## Exercise instructions
From the data below, retype exactly the lines starting with the one that contains "128K & 32 &" and ending with the one that contains "In the multi-body", both included.

## Excerpts from a dataset
● ● ● ● ● ● ●

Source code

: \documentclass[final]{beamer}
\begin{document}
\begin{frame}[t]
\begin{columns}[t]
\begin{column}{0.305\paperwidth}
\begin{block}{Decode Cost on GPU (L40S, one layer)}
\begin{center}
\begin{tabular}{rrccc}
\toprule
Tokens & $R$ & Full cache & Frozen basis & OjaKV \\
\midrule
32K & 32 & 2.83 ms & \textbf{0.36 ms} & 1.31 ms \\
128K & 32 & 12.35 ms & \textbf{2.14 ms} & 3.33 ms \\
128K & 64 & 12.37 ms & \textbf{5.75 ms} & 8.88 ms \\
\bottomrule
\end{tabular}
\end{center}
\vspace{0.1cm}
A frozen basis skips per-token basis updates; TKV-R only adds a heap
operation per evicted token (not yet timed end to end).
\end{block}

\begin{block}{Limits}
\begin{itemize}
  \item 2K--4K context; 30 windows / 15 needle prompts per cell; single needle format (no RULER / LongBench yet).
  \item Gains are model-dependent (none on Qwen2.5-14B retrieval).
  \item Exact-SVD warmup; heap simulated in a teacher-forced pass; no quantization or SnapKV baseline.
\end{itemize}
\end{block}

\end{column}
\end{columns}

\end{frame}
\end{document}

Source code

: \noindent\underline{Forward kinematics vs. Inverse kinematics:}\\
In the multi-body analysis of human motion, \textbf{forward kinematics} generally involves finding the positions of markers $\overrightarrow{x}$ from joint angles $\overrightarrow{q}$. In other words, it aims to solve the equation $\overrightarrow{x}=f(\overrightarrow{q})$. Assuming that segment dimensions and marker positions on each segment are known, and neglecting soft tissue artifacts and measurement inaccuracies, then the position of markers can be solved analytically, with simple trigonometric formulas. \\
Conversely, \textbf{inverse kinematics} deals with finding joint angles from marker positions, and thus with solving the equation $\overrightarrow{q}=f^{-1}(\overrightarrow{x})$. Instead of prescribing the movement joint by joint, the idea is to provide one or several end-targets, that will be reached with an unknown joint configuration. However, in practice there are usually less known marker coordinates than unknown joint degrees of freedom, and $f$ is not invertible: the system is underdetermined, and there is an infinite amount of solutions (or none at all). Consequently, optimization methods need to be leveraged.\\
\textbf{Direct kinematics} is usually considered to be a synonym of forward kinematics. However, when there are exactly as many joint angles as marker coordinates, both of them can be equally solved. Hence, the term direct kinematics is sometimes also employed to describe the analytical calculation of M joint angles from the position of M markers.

● ● ● ● ● ● ●

## Answer section
128K & 32 & 12.35 ms & \textbf{2.14 ms} & 3.33 ms \\
128K & 64 & 12.37 ms & \textbf{5.75 ms} & 8.88 ms \\
\bottomrule
\end{tabular}
\end{center}
\vspace{0.1cm}
A frozen basis skips per-token basis updates; TKV-R only adds a heap
operation per evicted token (not yet timed end to end).
\end{block}

\begin{block}{Limits}
\begin{itemize}
  \item 2K--4K context; 30 windows / 15 needle prompts per cell; single needle format (no RULER / LongBench yet).
  \item Gains are model-dependent (none on Qwen2.5-14B retrieval).
  \item Exact-SVD warmup; heap simulated in a teacher-forced pass; no quantization or SnapKV baseline.
\end{itemize}
\end{block}

\end{column}
\end{columns}

\end{frame}
\end{document}

Source code

: \noindent\underline{Forward kinematics vs. Inverse kinematics:}\\
In the multi-body analysis of human motion, \textbf{forward kinematics} generally involves finding the positions of markers $\overrightarrow{x}$ from joint angles $\overrightarrow{q}$. In other words, it aims to solve the equation $\overrightarrow{x}=f(\overrightarrow{q})$. Assuming that segment dimensions and marker positions on each segment are known, and neglecting soft tissue artifacts and measurement inaccuracies, then the position of markers can be solved analytically, with simple trigonometric formulas. \\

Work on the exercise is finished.